森友学園関連の国会推移を見極めるため投稿を中断していた。

 

 何が飛び出すかわからないと思っていたが新事実というほどのものはなかった。籠池氏は、偽証罪の危険に挑むように、これまでの主張を補強・断言した。その明白な証拠といえるほどのものはない。

 

反面、籠池氏を偽証罪に提訴できるような材料もない。参院・予算委員会の官僚参考人の証言も予想の範囲を出るものはない。各会議では、真偽を明らかにするため首相夫人などを、籠池氏と同条件の「証人喚問」するよう野党から要求が出たが、少数否決で実現は無理。

 

前に書いていた、右翼同士の「宣戦布告」にはなった。しかし、国会ではここで撃ち止め、幕引きとなることは当初から想定していた。それで、舞台を関西に移し、大阪府の百条委員会として真相解明を解明するよう、これも以前からの主張である。

 

今回の証人喚問で、ほとんど取り上げられなかった籠池発言がある。「幼児教育方針に行き過ぎた点があり、これを反省しお詫びする」というくだりである。多分、教育勅語斉唱や安倍首相礼賛唱和などのことだろう。

 

首相周辺や森友学園支持者からは、こういったことに感動したとか教育方針に全面的共感したということは表明されているものの、反省とかお詫びということは聞いたことがない。

 

事実の究明だけで、問題のもっとも本質的な部分が抜け落ちているのだ。
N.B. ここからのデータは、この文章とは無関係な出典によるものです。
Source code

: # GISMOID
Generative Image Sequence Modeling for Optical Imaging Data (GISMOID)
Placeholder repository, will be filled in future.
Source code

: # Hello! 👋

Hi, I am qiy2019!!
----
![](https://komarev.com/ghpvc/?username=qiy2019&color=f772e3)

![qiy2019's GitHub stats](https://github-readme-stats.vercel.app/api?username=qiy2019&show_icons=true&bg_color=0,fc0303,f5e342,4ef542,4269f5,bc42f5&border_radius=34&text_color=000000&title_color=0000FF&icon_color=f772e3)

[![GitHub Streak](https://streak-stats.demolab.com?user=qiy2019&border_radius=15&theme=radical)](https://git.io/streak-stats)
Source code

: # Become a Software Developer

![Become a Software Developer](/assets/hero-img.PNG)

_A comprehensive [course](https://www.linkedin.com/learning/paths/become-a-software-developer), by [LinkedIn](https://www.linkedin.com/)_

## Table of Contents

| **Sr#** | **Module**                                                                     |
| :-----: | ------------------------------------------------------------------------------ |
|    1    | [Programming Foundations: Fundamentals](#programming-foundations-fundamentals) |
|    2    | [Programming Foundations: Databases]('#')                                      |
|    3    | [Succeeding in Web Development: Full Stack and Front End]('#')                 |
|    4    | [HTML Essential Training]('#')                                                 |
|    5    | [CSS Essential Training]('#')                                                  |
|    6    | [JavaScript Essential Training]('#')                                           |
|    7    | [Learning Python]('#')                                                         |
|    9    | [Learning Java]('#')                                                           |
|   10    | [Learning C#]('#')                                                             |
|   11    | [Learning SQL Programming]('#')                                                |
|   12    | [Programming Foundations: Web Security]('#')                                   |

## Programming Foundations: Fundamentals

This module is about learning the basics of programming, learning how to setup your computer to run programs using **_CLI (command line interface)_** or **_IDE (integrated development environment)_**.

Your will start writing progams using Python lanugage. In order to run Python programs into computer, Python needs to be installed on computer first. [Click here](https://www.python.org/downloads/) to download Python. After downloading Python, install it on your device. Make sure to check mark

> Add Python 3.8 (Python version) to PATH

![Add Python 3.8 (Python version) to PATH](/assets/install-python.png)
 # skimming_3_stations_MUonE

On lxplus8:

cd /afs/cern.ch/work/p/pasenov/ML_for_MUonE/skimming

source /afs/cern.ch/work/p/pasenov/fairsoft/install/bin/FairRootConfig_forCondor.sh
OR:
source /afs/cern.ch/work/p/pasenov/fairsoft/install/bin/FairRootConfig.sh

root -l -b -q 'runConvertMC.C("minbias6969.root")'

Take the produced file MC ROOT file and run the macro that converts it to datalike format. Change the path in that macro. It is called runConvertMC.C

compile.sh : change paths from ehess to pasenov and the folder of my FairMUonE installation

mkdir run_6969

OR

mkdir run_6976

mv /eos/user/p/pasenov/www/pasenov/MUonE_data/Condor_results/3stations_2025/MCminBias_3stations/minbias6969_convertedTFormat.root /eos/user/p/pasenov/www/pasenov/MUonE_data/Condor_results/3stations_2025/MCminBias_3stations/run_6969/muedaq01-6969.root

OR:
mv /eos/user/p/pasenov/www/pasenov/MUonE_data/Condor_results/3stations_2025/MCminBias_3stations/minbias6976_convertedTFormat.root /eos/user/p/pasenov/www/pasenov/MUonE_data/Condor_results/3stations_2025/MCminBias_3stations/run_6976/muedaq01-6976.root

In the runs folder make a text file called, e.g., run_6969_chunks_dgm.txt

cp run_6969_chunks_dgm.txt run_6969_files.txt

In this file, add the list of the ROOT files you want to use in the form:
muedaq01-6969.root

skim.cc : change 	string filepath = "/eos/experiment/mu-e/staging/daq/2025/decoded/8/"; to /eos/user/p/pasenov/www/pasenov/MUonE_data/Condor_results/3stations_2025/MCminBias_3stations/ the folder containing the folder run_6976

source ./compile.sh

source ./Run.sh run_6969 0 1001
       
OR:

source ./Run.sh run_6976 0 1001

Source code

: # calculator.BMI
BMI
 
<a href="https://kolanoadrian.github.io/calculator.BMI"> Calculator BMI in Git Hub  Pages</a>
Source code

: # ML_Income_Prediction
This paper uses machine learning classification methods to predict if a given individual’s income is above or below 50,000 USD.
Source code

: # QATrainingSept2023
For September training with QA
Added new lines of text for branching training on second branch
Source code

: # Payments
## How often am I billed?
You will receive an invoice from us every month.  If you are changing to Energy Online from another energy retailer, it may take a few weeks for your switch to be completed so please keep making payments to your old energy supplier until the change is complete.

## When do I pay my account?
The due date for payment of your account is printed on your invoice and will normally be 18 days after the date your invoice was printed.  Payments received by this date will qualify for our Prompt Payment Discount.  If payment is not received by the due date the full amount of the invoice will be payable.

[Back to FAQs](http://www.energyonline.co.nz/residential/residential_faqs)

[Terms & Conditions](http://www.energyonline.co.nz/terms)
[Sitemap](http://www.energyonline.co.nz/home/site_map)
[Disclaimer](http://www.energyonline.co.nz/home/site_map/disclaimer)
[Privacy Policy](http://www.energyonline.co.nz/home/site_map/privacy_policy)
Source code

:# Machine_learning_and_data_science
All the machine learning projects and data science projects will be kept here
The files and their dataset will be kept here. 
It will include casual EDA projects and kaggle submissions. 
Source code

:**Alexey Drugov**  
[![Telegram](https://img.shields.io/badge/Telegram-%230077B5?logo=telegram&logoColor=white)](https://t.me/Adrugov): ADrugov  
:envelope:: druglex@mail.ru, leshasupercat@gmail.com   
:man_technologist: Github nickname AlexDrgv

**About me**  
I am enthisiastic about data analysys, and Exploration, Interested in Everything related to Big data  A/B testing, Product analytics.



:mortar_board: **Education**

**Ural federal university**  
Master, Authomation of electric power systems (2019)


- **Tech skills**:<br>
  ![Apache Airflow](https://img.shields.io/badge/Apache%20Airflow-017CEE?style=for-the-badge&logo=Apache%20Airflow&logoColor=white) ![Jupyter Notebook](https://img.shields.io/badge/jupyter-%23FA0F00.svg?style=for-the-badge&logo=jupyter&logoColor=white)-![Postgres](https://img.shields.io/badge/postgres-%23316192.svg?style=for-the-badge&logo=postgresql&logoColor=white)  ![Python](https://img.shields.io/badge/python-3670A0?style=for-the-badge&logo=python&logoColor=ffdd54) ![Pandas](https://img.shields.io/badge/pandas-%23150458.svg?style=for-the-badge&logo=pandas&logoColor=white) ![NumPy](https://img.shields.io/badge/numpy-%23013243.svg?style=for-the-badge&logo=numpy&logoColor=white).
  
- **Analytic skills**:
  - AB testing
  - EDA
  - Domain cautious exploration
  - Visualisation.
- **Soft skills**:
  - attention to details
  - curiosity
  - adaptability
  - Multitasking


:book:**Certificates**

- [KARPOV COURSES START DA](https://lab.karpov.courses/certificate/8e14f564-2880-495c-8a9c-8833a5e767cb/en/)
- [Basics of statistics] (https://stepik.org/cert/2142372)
証人喚問の後、籠池氏は外国人記者クラブから呼ばれて取材を受けたが、外国人記者の関心はことのほか高かったという。

 

中国でも、この件は外電トップクラスの扱いになっているようだが、日本の右傾化がこの先どう推移するのか、欧米などの先を占う上でやはり関心事なのであろう。森友学園問題は大げさのようだが、日本や世界の将来に関係があるのだ。

 

右翼同士の戦闘は格好な世論喚起のきっかけになる。籠池さんは、偽証罪に問われなくても申告の詐欺とか、債務不履行など、民事・刑事の訴訟を受けるだろう。一方、同氏にも、「はしごをはずされた」など、真相を究明するため司法手段で戦う権利がある。

 

幕引きではなく、保守陣営の実体を明らかにするための努力は続けてほしい。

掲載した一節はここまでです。